I went on a model home tour last weekend hosted by the builders' association in a nearby town. Several of the homes had tankless water heating, all gas. One (which I missed for lack of time) was touted as having three units (3700+ sq ft house). I had a brief conversation with one of the builders of a house equipped with two units. I saw one in the garage, asked him if the one unit handles the entire house. He said there are two. I asked about remote controls at strategic locations such as kitchen and master bath to facilitate adjusting the temperature per task. He said "that's a new one on me" .. meaning he wasn't aware remotes are available. I told him that I have an electric tankless and that the most efficient use of tankless for energy savings is by adjusting the output temperature for specific tasks, not overheating the water. I could tell by his reaction that he wasn't believing any of it. The only response I got was "I know electric tankless isn't as mumble, mumble ... something as gas." I outlined some details about my experience living with electric vs. some of the complaints I've read about gas, which I don't think he believed any of that either.

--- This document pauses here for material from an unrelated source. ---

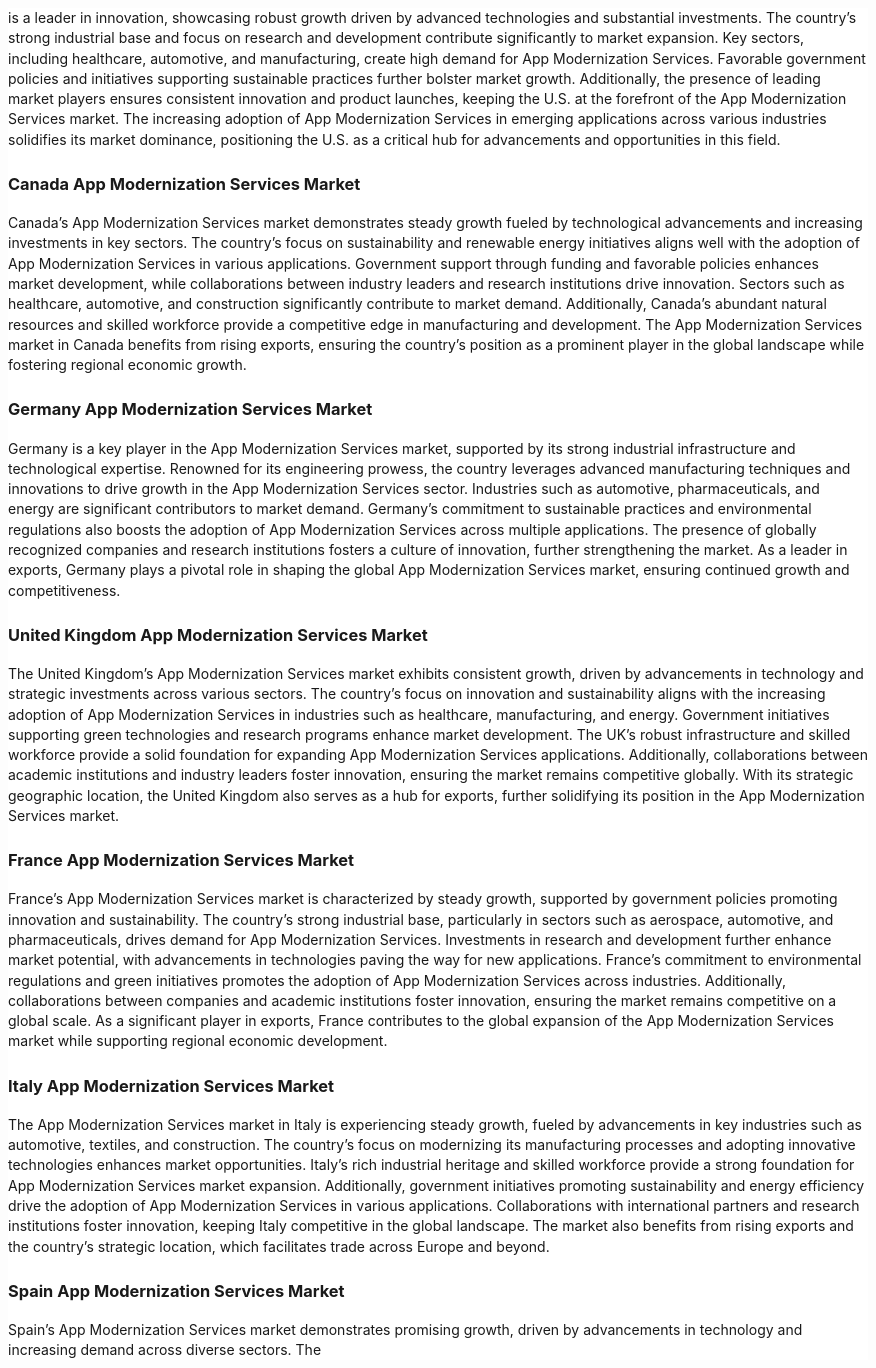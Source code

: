is a leader in innovation, showcasing robust growth driven by advanced technologies and substantial investments. The country&rsquo;s strong industrial base and focus on research and development contribute significantly to market expansion. Key sectors, including healthcare, automotive, and manufacturing, create high demand for App Modernization Services. Favorable government policies and initiatives supporting sustainable practices further bolster market growth. Additionally, the presence of leading market players ensures consistent innovation and product launches, keeping the U.S. at the forefront of the App Modernization Services market. The increasing adoption of App Modernization Services in emerging applications across various industries solidifies its market dominance, positioning the U.S. as a critical hub for advancements and opportunities in this field.</p><h3>Canada App Modernization Services Market</h3><p>Canada&rsquo;s App Modernization Services market demonstrates steady growth fueled by technological advancements and increasing investments in key sectors. The country&rsquo;s focus on sustainability and renewable energy initiatives aligns well with the adoption of App Modernization Services in various applications. Government support through funding and favorable policies enhances market development, while collaborations between industry leaders and research institutions drive innovation. Sectors such as healthcare, automotive, and construction significantly contribute to market demand. Additionally, Canada&rsquo;s abundant natural resources and skilled workforce provide a competitive edge in manufacturing and development. The App Modernization Services market in Canada benefits from rising exports, ensuring the country&rsquo;s position as a prominent player in the global landscape while fostering regional economic growth.</p><h3>Germany App Modernization Services Market</h3><p>Germany is a key player in the App Modernization Services market, supported by its strong industrial infrastructure and technological expertise. Renowned for its engineering prowess, the country leverages advanced manufacturing techniques and innovations to drive growth in the App Modernization Services sector. Industries such as automotive, pharmaceuticals, and energy are significant contributors to market demand. Germany&rsquo;s commitment to sustainable practices and environmental regulations also boosts the adoption of App Modernization Services across multiple applications. The presence of globally recognized companies and research institutions fosters a culture of innovation, further strengthening the market. As a leader in exports, Germany plays a pivotal role in shaping the global App Modernization Services market, ensuring continued growth and competitiveness.</p><h3>United Kingdom App Modernization Services Market</h3><p>The United Kingdom&rsquo;s App Modernization Services market exhibits consistent growth, driven by advancements in technology and strategic investments across various sectors. The country&rsquo;s focus on innovation and sustainability aligns with the increasing adoption of App Modernization Services in industries such as healthcare, manufacturing, and energy. Government initiatives supporting green technologies and research programs enhance market development. The UK&rsquo;s robust infrastructure and skilled workforce provide a solid foundation for expanding App Modernization Services applications. Additionally, collaborations between academic institutions and industry leaders foster innovation, ensuring the market remains competitive globally. With its strategic geographic location, the United Kingdom also serves as a hub for exports, further solidifying its position in the App Modernization Services market.</p><h3>France App Modernization Services Market</h3><p>France&rsquo;s App Modernization Services market is characterized by steady growth, supported by government policies promoting innovation and sustainability. The country&rsquo;s strong industrial base, particularly in sectors such as aerospace, automotive, and pharmaceuticals, drives demand for App Modernization Services. Investments in research and development further enhance market potential, with advancements in technologies paving the way for new applications. France&rsquo;s commitment to environmental regulations and green initiatives promotes the adoption of App Modernization Services across industries. Additionally, collaborations between companies and academic institutions foster innovation, ensuring the market remains competitive on a global scale. As a significant player in exports, France contributes to the global expansion of the App Modernization Services market while supporting regional economic development.</p><h3>Italy App Modernization Services Market</h3><p>The App Modernization Services market in Italy is experiencing steady growth, fueled by advancements in key industries such as automotive, textiles, and construction. The country&rsquo;s focus on modernizing its manufacturing processes and adopting innovative technologies enhances market opportunities. Italy&rsquo;s rich industrial heritage and skilled workforce provide a strong foundation for App Modernization Services market expansion. Additionally, government initiatives promoting sustainability and energy efficiency drive the adoption of App Modernization Services in various applications. Collaborations with international partners and research institutions foster innovation, keeping Italy competitive in the global landscape. The market also benefits from rising exports and the country&rsquo;s strategic location, which facilitates trade across Europe and beyond.</p><h3>Spain App Modernization Services Market</h3><p>Spain&rsquo;s App Modernization Services market demonstrates promising growth, driven by advancements in technology and increasing demand across diverse sectors. The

Here's one of the gas tankless units, compared to my electric. Gas is more bulky with the burner and heat exchanger and vent stack.

5-22-2007-19-10-10--DADoES.jpg
 
Gas & Electricity . . .

At least here in California it is very, very difficult to get any sort of electric water heater to calculate OK on the state-required Title 24 Energy Analysis. Gas tankless units or a condensing type tank unit (which has a small tank) calculate best, so they are helpful if you have a lot of glass, or need to use some single-glazed windows on a remodel. No Title 24 approval=no building permit, so I always assume a gas heater on my projects. Many of them are available with remote controls, which is especially useful if you mount one in an attic.

If you live in an area with high gas prices and cheap electricity then the electric unit might be a better choice if there are no regulatory issues. That is especially true if your electicity comes from a non-fossil fuel source like hydroelectric or nuclear power. If the electricity comes from fossil fuels, then a lot of energy is lost in turning it into electricity in the first place which kind of ruins the overall efficiency if you're concerned about CO2 emissions and such.

My energy analysis guys like those Noritz heaters (like in the pic) a lot; evidently they aren't cheap but perform very well.
 
Well, here is how I am looking at it...

If you crank your tankless to 140 then go take a shower. To get the optimum temp for bathing, you would use "a little" 140 degree hot water and more cold tap water. Therefore the flow thru the tankless is much less and it can maintain the flow temp easier and ultimately use less energy.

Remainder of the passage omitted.